## Task to complete
Reproduce all the data verbatim.

______

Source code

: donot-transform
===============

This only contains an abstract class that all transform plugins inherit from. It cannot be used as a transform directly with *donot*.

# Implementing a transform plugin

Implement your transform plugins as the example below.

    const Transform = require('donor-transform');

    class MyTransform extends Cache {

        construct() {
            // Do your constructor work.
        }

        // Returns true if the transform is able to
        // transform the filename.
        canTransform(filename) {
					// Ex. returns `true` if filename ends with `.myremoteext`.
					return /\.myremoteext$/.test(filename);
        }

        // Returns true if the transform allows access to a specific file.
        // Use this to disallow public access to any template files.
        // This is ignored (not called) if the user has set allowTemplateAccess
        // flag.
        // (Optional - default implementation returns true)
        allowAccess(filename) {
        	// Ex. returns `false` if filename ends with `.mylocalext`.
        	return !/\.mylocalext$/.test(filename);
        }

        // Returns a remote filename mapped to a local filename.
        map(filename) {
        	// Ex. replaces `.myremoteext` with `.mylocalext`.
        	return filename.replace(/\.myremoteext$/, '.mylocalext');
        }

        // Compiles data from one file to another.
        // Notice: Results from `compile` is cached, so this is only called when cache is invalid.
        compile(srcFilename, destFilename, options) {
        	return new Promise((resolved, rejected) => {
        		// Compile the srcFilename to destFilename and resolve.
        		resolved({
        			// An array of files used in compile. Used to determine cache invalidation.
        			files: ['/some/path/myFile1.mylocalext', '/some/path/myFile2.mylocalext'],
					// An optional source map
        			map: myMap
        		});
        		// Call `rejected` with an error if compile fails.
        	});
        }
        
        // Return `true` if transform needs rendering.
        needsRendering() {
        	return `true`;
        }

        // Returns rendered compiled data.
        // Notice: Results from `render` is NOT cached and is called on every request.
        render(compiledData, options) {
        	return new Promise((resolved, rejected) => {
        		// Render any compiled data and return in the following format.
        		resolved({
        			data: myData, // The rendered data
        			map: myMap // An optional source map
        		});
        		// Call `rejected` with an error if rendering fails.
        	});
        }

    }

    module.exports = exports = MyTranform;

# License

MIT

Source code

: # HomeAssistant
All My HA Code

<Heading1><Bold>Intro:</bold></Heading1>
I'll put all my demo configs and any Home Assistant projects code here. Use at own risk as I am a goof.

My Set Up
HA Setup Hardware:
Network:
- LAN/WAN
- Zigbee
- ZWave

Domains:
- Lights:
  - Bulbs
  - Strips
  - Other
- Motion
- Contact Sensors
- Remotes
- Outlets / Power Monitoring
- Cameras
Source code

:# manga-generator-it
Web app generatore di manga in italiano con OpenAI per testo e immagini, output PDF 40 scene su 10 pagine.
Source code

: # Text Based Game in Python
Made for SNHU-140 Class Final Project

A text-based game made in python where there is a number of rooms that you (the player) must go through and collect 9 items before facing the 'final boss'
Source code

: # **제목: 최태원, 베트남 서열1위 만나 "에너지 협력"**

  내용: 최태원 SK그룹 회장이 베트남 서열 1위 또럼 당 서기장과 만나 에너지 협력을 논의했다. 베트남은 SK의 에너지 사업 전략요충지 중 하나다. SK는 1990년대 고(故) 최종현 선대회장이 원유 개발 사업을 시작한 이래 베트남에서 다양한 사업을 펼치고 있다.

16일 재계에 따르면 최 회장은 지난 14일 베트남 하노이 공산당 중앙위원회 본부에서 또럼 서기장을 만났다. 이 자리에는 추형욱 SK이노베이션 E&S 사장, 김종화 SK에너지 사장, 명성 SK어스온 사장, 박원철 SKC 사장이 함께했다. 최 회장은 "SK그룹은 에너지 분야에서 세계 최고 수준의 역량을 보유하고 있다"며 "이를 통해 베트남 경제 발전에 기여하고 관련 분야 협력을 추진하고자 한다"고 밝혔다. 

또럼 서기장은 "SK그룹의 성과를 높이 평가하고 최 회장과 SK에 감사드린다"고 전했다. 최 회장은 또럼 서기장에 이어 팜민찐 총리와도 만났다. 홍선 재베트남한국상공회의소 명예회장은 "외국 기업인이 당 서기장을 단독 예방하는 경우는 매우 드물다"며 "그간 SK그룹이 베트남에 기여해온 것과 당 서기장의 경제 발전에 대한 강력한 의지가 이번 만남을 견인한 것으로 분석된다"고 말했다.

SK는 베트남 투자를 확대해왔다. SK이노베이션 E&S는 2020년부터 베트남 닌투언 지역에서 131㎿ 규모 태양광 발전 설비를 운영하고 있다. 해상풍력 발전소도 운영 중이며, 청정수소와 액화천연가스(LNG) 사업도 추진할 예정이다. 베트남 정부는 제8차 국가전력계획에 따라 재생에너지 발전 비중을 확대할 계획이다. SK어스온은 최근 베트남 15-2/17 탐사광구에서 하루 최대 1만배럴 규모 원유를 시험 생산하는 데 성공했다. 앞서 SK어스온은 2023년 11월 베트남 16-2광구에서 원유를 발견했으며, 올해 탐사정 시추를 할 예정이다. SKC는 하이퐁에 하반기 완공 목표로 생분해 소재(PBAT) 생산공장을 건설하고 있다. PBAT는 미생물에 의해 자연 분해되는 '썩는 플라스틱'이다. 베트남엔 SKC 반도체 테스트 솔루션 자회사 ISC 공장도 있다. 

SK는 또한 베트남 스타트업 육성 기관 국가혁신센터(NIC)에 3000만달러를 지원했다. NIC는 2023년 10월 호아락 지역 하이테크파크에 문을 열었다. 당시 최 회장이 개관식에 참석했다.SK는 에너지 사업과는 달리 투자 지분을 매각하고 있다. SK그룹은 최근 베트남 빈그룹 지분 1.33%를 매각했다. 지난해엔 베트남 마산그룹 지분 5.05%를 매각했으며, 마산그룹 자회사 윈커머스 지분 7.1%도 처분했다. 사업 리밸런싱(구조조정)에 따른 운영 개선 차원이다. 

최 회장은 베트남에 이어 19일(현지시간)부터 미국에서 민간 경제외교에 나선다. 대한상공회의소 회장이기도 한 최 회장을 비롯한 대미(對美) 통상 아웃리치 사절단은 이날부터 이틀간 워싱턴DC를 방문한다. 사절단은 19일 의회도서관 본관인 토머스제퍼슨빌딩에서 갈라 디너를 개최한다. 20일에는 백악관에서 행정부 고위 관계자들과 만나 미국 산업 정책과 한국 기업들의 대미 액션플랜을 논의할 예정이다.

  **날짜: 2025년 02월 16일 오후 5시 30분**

______

## Response to the task
Source code

: donot-transform
===============

This only contains an abstract class that all transform plugins inherit from. It cannot be used as a transform directly with *donot*.

# Implementing a transform plugin

Implement your transform plugins as the example below.

    const Transform = require('donor-transform');

    class MyTransform extends Cache {

        construct() {
            // Do your constructor work.
        }

        // Returns true if the transform is able to
        // transform the filename.
        canTransform(filename) {
					// Ex. returns `true` if filename ends with `.myremoteext`.
					return /\.myremoteext$/.test(filename);
        }

        // Returns true if the transform allows access to a specific file.
        // Use this to disallow public access to any template files.
        // This is ignored (not called) if the user has set allowTemplateAccess
        // flag.
        // (Optional - default implementation returns true)
        allowAccess(filename) {
        	// Ex. returns `false` if filename ends with `.mylocalext`.
        	return !/\.mylocalext$/.test(filename);
        }

        // Returns a remote filename mapped to a local filename.
        map(filename) {
        	// Ex. replaces `.myremoteext` with `.mylocalext`.
        	return filename.replace(/\.myremoteext$/, '.mylocalext');
        }

        // Compiles data from one file to another.
        // Notice: Results from `compile` is cached, so this is only called when cache is invalid.
        compile(srcFilename, destFilename, options) {
        	return new Promise((resolved, rejected) => {
        		// Compile the srcFilename to destFilename and resolve.
        		resolved({
        			// An array of files used in compile. Used to determine cache invalidation.
        			files: ['/some/path/myFile1.mylocalext', '/some/path/myFile2.mylocalext'],
					// An optional source map
        			map: myMap
        		});
        		// Call `rejected` with an error if compile fails.
        	});
        }
        
        // Return `true` if transform needs rendering.
        needsRendering() {
        	return `true`;
        }

        // Returns rendered compiled data.
        // Notice: Results from `render` is NOT cached and is called on every request.
        render(compiledData, options) {
        	return new Promise((resolved, rejected) => {
        		// Render any compiled data and return in the following format.
        		resolved({
        			data: myData, // The rendered data
        			map: myMap // An optional source map
        		});
        		// Call `rejected` with an error if rendering fails.
        	});
        }

    }

    module.exports = exports = MyTranform;

# License

MIT

Source code

: # HomeAssistant
All My HA Code

<Heading1><Bold>Intro:</bold></Heading1>
I'll put all my demo configs and any Home Assistant projects code here. Use at own risk as I am a goof.

My Set Up
HA Setup Hardware:
Network:
- LAN/WAN
- Zigbee
- ZWave

Domains:
- Lights:
  - Bulbs
  - Strips
  - Other
- Motion
- Contact Sensors
- Remotes
- Outlets / Power Monitoring
- Cameras
Source code

:# manga-generator-it
Web app generatore di manga in italiano con OpenAI per testo e immagini, output PDF 40 scene su 10 pagine.
Source code

: # Text Based Game in Python
Made for SNHU-140 Class Final Project

A text-based game made in python where there is a number of rooms that you (the player) must go through and collect 9 items before facing the 'final boss'
Source code

: # **제목: 최태원, 베트남 서열1위 만나 "에너지 협력"**

  내용: 최태원 SK그룹 회장이 베트남 서열 1위 또럼 당 서기장과 만나 에너지 협력을 논의했다. 베트남은 SK의 에너지 사업 전략요충지 중 하나다. SK는 1990년대 고(故) 최종현 선대회장이 원유 개발 사업을 시작한 이래 베트남에서 다양한 사업을 펼치고 있다.

16일 재계에 따르면 최 회장은 지난 14일 베트남 하노이 공산당 중앙위원회 본부에서 또럼 서기장을 만났다. 이 자리에는 추형욱 SK이노베이션 E&S 사장, 김종화 SK에너지 사장, 명성 SK어스온 사장, 박원철 SKC 사장이 함께했다. 최 회장은 "SK그룹은 에너지 분야에서 세계 최고 수준의 역량을 보유하고 있다"며 "이를 통해 베트남 경제 발전에 기여하고 관련 분야 협력을 추진하고자 한다"고 밝혔다. 

또럼 서기장은 "SK그룹의 성과를 높이 평가하고 최 회장과 SK에 감사드린다"고 전했다. 최 회장은 또럼 서기장에 이어 팜민찐 총리와도 만났다. 홍선 재베트남한국상공회의소 명예회장은 "외국 기업인이 당 서기장을 단독 예방하는 경우는 매우 드물다"며 "그간 SK그룹이 베트남에 기여해온 것과 당 서기장의 경제 발전에 대한 강력한 의지가 이번 만남을 견인한 것으로 분석된다"고 말했다.

SK는 베트남 투자를 확대해왔다. SK이노베이션 E&S는 2020년부터 베트남 닌투언 지역에서 131㎿ 규모 태양광 발전 설비를 운영하고 있다. 해상풍력 발전소도 운영 중이며, 청정수소와 액화천연가스(LNG) 사업도 추진할 예정이다. 베트남 정부는 제8차 국가전력계획에 따라 재생에너지 발전 비중을 확대할 계획이다. SK어스온은 최근 베트남 15-2/17 탐사광구에서 하루 최대 1만배럴 규모 원유를 시험 생산하는 데 성공했다. 앞서 SK어스온은 2023년 11월 베트남 16-2광구에서 원유를 발견했으며, 올해 탐사정 시추를 할 예정이다. SKC는 하이퐁에 하반기 완공 목표로 생분해 소재(PBAT) 생산공장을 건설하고 있다. PBAT는 미생물에 의해 자연 분해되는 '썩는 플라스틱'이다. 베트남엔 SKC 반도체 테스트 솔루션 자회사 ISC 공장도 있다. 

SK는 또한 베트남 스타트업 육성 기관 국가혁신센터(NIC)에 3000만달러를 지원했다. NIC는 2023년 10월 호아락 지역 하이테크파크에 문을 열었다. 당시 최 회장이 개관식에 참석했다.SK는 에너지 사업과는 달리 투자 지분을 매각하고 있다. SK그룹은 최근 베트남 빈그룹 지분 1.33%를 매각했다. 지난해엔 베트남 마산그룹 지분 5.05%를 매각했으며, 마산그룹 자회사 윈커머스 지분 7.1%도 처분했다. 사업 리밸런싱(구조조정)에 따른 운영 개선 차원이다. 

최 회장은 베트남에 이어 19일(현지시간)부터 미국에서 민간 경제외교에 나선다. 대한상공회의소 회장이기도 한 최 회장을 비롯한 대미(對美) 통상 아웃리치 사절단은 이날부터 이틀간 워싱턴DC를 방문한다. 사절단은 19일 의회도서관 본관인 토머스제퍼슨빌딩에서 갈라 디너를 개최한다. 20일에는 백악관에서 행정부 고위 관계자들과 만나 미국 산업 정책과 한국 기업들의 대미 액션플랜을 논의할 예정이다.

  **날짜: 2025년 02월 16일 오후 5시 30분**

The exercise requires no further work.